The defense secretary will try to soothe some of the tension in the Sino-American relationship.

A week before Hu Jintao visits Washington, defense secretary Robert Gates flew to Beijing to meet with the Chinese president and soothe some of the tension that has erupted between the world’s two largest economies in recent months.

As China is rising, it is becoming more assertive. Conflict has been brewing in the South China Sea especially where China’s revisionist stance on maritime borders has frustrated Southeast Asian neighbors and the United States alike.

This body of water, through which passes a third of all commercial maritime traffic worldwide and half of the hydrocarbons destined for Japan, the Korean Peninsula and northeast China, is of immense strategic importance to the Chinese but similarly vital to the continental Asian countries as Thailand and Vietnam as well as Indonesia.

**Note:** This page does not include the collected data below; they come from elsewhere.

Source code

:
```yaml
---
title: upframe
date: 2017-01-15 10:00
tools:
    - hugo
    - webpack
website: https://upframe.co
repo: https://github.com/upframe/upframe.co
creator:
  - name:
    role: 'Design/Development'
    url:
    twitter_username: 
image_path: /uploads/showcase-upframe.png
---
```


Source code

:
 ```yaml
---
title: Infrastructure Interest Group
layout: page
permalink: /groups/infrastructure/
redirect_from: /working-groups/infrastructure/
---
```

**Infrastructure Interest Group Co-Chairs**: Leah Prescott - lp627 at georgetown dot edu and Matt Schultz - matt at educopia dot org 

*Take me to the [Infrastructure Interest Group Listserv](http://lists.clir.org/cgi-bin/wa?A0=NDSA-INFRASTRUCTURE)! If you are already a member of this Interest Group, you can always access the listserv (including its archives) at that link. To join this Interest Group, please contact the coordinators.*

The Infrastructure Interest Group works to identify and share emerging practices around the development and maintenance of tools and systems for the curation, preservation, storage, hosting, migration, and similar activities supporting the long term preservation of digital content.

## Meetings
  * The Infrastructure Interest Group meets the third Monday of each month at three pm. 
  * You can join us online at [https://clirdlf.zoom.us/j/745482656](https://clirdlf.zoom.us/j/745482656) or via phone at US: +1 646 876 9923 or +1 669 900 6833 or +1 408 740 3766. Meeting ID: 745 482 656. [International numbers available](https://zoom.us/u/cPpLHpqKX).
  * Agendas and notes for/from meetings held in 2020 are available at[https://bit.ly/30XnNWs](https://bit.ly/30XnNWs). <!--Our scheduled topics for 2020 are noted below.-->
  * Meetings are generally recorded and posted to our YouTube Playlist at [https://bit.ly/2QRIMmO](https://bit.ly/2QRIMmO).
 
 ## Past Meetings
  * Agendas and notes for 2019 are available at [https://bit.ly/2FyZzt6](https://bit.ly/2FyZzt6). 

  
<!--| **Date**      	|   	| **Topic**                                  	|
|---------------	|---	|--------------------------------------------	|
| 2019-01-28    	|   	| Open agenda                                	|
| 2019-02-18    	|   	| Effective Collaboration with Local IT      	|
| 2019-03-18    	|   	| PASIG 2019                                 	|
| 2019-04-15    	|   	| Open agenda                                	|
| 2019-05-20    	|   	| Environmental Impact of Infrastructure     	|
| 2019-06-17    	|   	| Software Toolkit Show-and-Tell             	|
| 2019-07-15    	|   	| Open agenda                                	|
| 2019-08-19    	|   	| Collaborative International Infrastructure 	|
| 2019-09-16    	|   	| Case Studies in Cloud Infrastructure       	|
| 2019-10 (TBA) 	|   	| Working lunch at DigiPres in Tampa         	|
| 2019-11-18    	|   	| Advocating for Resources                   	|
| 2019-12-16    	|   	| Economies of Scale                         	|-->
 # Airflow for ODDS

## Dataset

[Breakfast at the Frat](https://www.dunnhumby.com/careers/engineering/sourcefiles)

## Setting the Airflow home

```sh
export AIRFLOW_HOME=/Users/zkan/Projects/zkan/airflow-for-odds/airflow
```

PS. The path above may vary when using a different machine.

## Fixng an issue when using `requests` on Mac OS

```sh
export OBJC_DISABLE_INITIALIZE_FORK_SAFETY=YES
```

China has been complaining of an American shadow over the South China Sea but observers in the United States are worried about China’s naval ambitions. The country is both modernizing and expanding its armed forces even if “in terms of global seapower,” as James Pritchett noted last year, China is likely to remain “in the second band of naval powers for some time to come.”

An improved military relationship could mend part of that mutual mistrust. In Beijing, Gates will ask for greater transparency from Chinese leaders about the state and intent of their secretive armed forces. He plans to make the case for regular face to face discussions between military officials from both sides. Such meetings already exist for political leaders and diplomats. The secretary will probably also urge the Chinese to put greater pressure on their allies in North Korea.

The communist pariah state has been unusually bellicose in recent months. In March of last year the regime sunk a South Korean corvette and in November, it shelled an island near the demarcation line that has separates the two Koreas since they ceased fire in 1953. The country is assumed to possess nuclear weapons technology and has tested intercontinental ballistic missiles.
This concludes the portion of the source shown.